I told a friend that I had good news and I had bad news. The bad news was that I’m in a hypothyroid state again, but the good news is that I now have a fix for my weight gain and other symptoms. But the more bad news is that I have no easy way to handle this. Before, I could have emailed with my PCP and he’d have told me to increase my dose. I could have asked some basic questions. Or I could have made an appointment to ask the myriad more complicated questions I have: Could the end of daylight savings time that week have impacted my results in any way? I’ve been lowering my adrenal medication (per doctor’s orders) and that could have impacted this, but in what way? If I’m at my historically maximum dose, this must mean that my thyroid is deteriorating. That’s expected with Hashimoto’s Disease (it’s an autoimmune disease, where my immune system attacks my thyroid) but after so many years of stability, this is surprising. What could be causing this sudden increase in deterioration?

But alas, I can not ask him these questions. I considered my options. There’s the doctor I saw once as a potential replacement for treating my thyroid and adrenal issues. He seems good, but he doesn’t take my secondary insurance, so he’s going to be expensive. Plus, he’s older (I’d guess early 60s) and I worry about him retiring soon. But last week, to my shock and delight, I got a call from my NP’s office (which is also my former PCP’s office) that they just hired a new doctor that they’d like me to see. She’s an integrative medical practitioner and yes, she has experience with thyroid and adrenal issues. And that practice takes all of my insurance. I could hardly believe it! But the soonest appointment wasn’t until the end of the month. Until I meet her, there’s no way to be sure she has the experience that I need.

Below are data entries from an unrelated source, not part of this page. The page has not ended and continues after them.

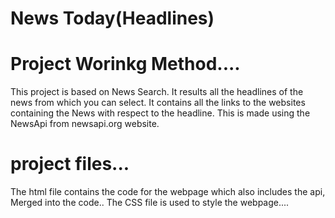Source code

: # News Today(Headlines)

# Project Worinkg Method....
This project is based on News Search.
It results all the headlines of the news from which you can select.
It contains all the links to the websites containing the News with respect to the headline.
This is made using the NewsApi from newsapi.org website.

# project files...
The html file contains the code for the webpage which also includes the api, Merged into the code..
The CSS file is used to style the webpage....
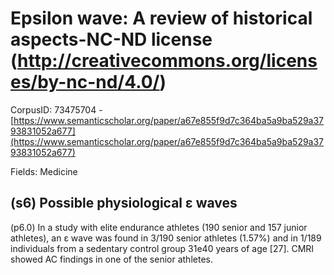 # Epsilon wave: A review of historical aspects-NC-ND license (http://creativecommons.org/licenses/by-nc-nd/4.0/)

CorpusID: 73475704 - [https://www.semanticscholar.org/paper/a67e855f9d7c364ba5a9ba529a3793831052a677](https://www.semanticscholar.org/paper/a67e855f9d7c364ba5a9ba529a3793831052a677)

Fields: Medicine

## (s6) Possible physiological ε waves
(p6.0) In a study with elite endurance athletes (190 senior and 157 junior athletes), an ε wave was found in 3/190 senior athletes (1.57%) and in 1/189 individuals from a sedentary control group 31e40 years of age [27]. CMRI showed AC findings in one of the senior athletes.
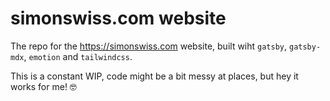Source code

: # simonswiss.com website

The repo for the https://simonswiss.com website, built wiht `gatsby`, `gatsby-mdx`, `emotion` and `tailwindcss`.

This is a constant WIP, code might be a bit messy at places, but hey it works for me! 🤓
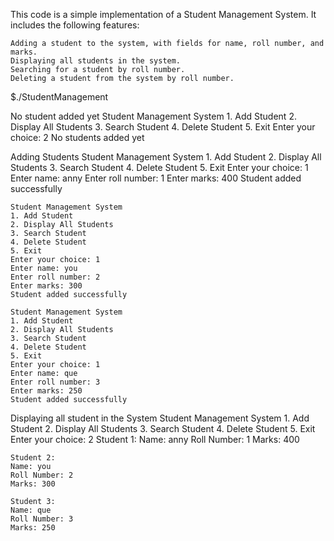 This code is a simple implementation of a Student Management System. It includes the following features:

	Adding a student to the system, with fields for name, roll number, and marks.
    Displaying all students in the system.
    Searching for a student by roll number.
    Deleting a student from the system by roll number.

$./StudentManagement

No student added yet
	Student Management System
	1. Add Student
	2. Display All Students
	3. Search Student
	4. Delete Student
	5. Exit
	Enter your choice: 2
	No students added yet

Adding Students
	Student Management System
	1. Add Student
	2. Display All Students
	3. Search Student
	4. Delete Student
	5. Exit
	Enter your choice: 1
	Enter name: anny
	Enter roll number: 1
	Enter marks: 400
	Student added successfully
	
	Student Management System
	1. Add Student
	2. Display All Students
	3. Search Student
	4. Delete Student
	5. Exit
	Enter your choice: 1
	Enter name: you
	Enter roll number: 2
	Enter marks: 300
	Student added successfully

	Student Management System
	1. Add Student
	2. Display All Students
	3. Search Student
	4. Delete Student
	5. Exit
	Enter your choice: 1
	Enter name: que
	Enter roll number: 3
	Enter marks: 250
	Student added successfully

Displaying all student in the System
	Student Management System
	1. Add Student
	2. Display All Students
	3. Search Student
	4. Delete Student
	5. Exit
	Enter your choice: 2
	Student 1:
	Name: anny
	Roll Number: 1
	Marks: 400

	Student 2:
	Name: you
	Roll Number: 2
	Marks: 300

	Student 3:
	Name: que
	Roll Number: 3
	Marks: 250
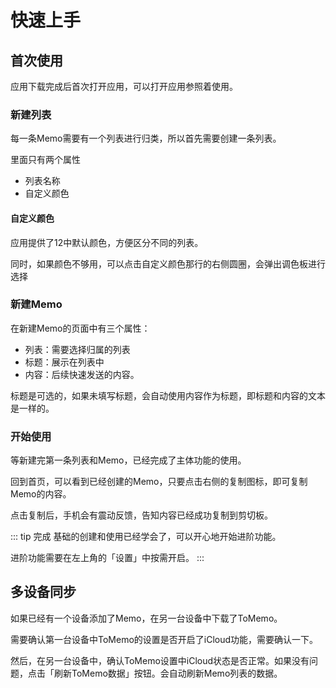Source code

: # 快速上手

## 首次使用
应用下载完成后首次打开应用，可以打开应用参照着使用。
<!-- ::: details 展示如下
![首次加载主页](/images/getting-started/first-load-homepage.png)
::: -->

### 新建列表
每一条Memo需要有一个列表进行归类，所以首先需要创建一条列表。

里面只有两个属性
- 列表名称
- 自定义颜色

#### 自定义颜色
应用提供了12中默认颜色，方便区分不同的列表。

同时，如果颜色不够用，可以点击自定义颜色那行的右侧圆圈，会弹出调色板进行选择

### 新建Memo

在新建Memo的页面中有三个属性：
- 列表：需要选择归属的列表
- 标题：展示在列表中
- 内容：后续快速发送的内容。

标题是可选的，如果未填写标题，会自动使用内容作为标题，即标题和内容的文本是一样的。

### 开始使用
等新建完第一条列表和Memo，已经完成了主体功能的使用。

回到首页，可以看到已经创建的Memo，只要点击右侧的复制图标，即可复制Memo的内容。

<!-- ::: details 展示如下
![homepage-memo-rows](/images/getting-started/homepage-memo-rows.jpg)
::: -->

点击复制后，手机会有震动反馈，告知内容已经成功复制到剪切板。

::: tip 完成
基础的创建和使用已经学会了，可以开心地开始进阶功能。

进阶功能需要在左上角的「设置」中按需开启。
:::


## 多设备同步
如果已经有一个设备添加了Memo，在另一台设备中下载了ToMemo。

需要确认第一台设备中ToMemo的设置是否开启了iCloud功能，需要确认一下。

然后，在另一台设备中，确认ToMemo设置中iCloud状态是否正常。如果没有问题，点击「刷新ToMemo数据」按钮。会自动刷新Memo列表的数据。

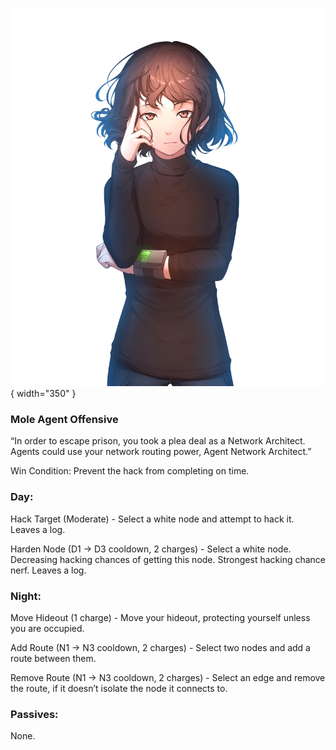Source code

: ![agentnetworkarchitect.png](Images/agentnetworkarchitect.png){ width="350" }

### **Mole Agent Offensive**

“In order to escape prison, you took a plea deal as a Network Architect. Agents could use your network routing power, Agent Network Architect.”

Win Condition: Prevent the hack from completing on time.

### **Day:**

Hack Target (Moderate) - Select a white node and attempt to hack it. Leaves a log.

Harden Node (D1 -> D3 cooldown, 2 charges) - Select a white node. Decreasing hacking chances of getting this node. Strongest hacking chance nerf. Leaves a log.

### **Night:**

Move Hideout (1 charge) - Move your hideout, protecting yourself unless you are occupied.

Add Route (N1 -> N3 cooldown, 2 charges) - Select two nodes and add a route between them.

Remove Route (N1 -> N3 cooldown, 2 charges) - Select an edge and remove the route, if it doesn’t isolate the node it connects to.

### **Passives:**

None.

Meanwhile, I’m overweight, losing my hair, getting zits, and exhausted. Yesterday I had my first migraine in several years. I want to just take that extra thyroid pill! I have no doubt it’s the right move. What to do? With my old PCP, I might have just taken it while I waited to hear back. I do have plenty of pills for that. But I don’t want to make a bad impression on the new doctor. Isn’t that absurd? But it’s the way the “game” works. And while I know it’s the right move, I also know that taking too much of this medication can be dangerous, so I do want to be careful. Plus, I want to know her thoughts about the impact with my adrenal meds. Should I lower those more first? Or take the higher dose of thyroid med first and then lower the adrenal med some more? I would guess the latter, but I’ve only been on the adrenal meds for a few years and don’t have as much experience with them, so I’m not completely sure. The thing is, I think I’ve been hypothyroid for months, so I guess I can wait a few more weeks. But just in case, I did make an appointment with that other doctor for the following week. That way if the new one isn’t helpful, I have a backup plan.

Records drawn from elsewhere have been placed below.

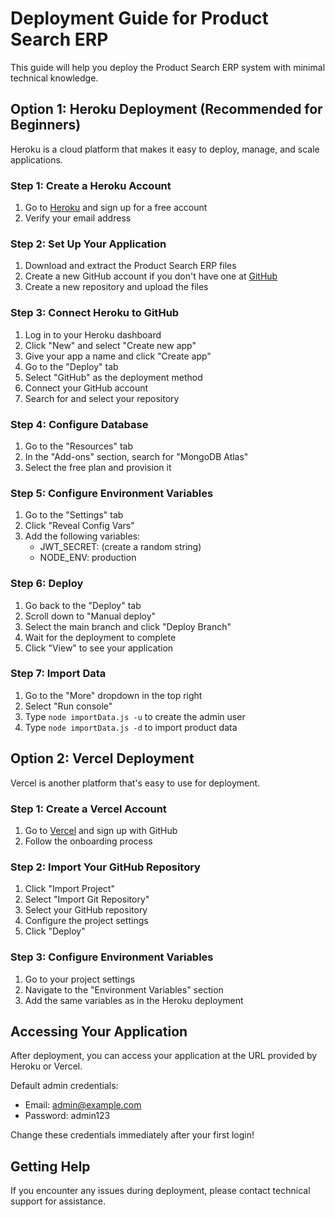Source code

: # Deployment Guide for Product Search ERP

This guide will help you deploy the Product Search ERP system with minimal technical knowledge.

## Option 1: Heroku Deployment (Recommended for Beginners)

Heroku is a cloud platform that makes it easy to deploy, manage, and scale applications.

### Step 1: Create a Heroku Account

1. Go to [Heroku](https://signup.heroku.com/) and sign up for a free account
2. Verify your email address

### Step 2: Set Up Your Application

1. Download and extract the Product Search ERP files
2. Create a new GitHub account if you don't have one at [GitHub](https://github.com/join)
3. Create a new repository and upload the files

### Step 3: Connect Heroku to GitHub

1. Log in to your Heroku dashboard
2. Click "New" and select "Create new app"
3. Give your app a name and click "Create app"
4. Go to the "Deploy" tab
5. Select "GitHub" as the deployment method
6. Connect your GitHub account
7. Search for and select your repository

### Step 4: Configure Database

1. Go to the "Resources" tab
2. In the "Add-ons" section, search for "MongoDB Atlas"
3. Select the free plan and provision it

### Step 5: Configure Environment Variables

1. Go to the "Settings" tab
2. Click "Reveal Config Vars"
3. Add the following variables:
   - JWT_SECRET: (create a random string)
   - NODE_ENV: production

### Step 6: Deploy

1. Go back to the "Deploy" tab
2. Scroll down to "Manual deploy"
3. Select the main branch and click "Deploy Branch"
4. Wait for the deployment to complete
5. Click "View" to see your application

### Step 7: Import Data

1. Go to the "More" dropdown in the top right
2. Select "Run console"
3. Type `node importData.js -u` to create the admin user
4. Type `node importData.js -d` to import product data

## Option 2: Vercel Deployment

Vercel is another platform that's easy to use for deployment.

### Step 1: Create a Vercel Account

1. Go to [Vercel](https://vercel.com/signup) and sign up with GitHub
2. Follow the onboarding process

### Step 2: Import Your GitHub Repository

1. Click "Import Project"
2. Select "Import Git Repository"
3. Select your GitHub repository
4. Configure the project settings
5. Click "Deploy"

### Step 3: Configure Environment Variables

1. Go to your project settings
2. Navigate to the "Environment Variables" section
3. Add the same variables as in the Heroku deployment

## Accessing Your Application

After deployment, you can access your application at the URL provided by Heroku or Vercel.

Default admin credentials:
- Email: admin@example.com
- Password: admin123

Change these credentials immediately after your first login!

## Getting Help

If you encounter any issues during deployment, please contact technical support for assistance.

And just as I figured all of this out, I got an email from my NP: “Good news, all of the test results are normal!” Um, what?

There’s always something with chronic illness, isn’t there? This is this month’s problem (well, one of them.) Next month I’m sure there will be something else. But I’m grateful, because at least this is a known problem with a known solution, and that’s all too rare. Now if I can just find a knowledgeable practitioner to help me address and treat it. Wouldn’t that be a novel approach?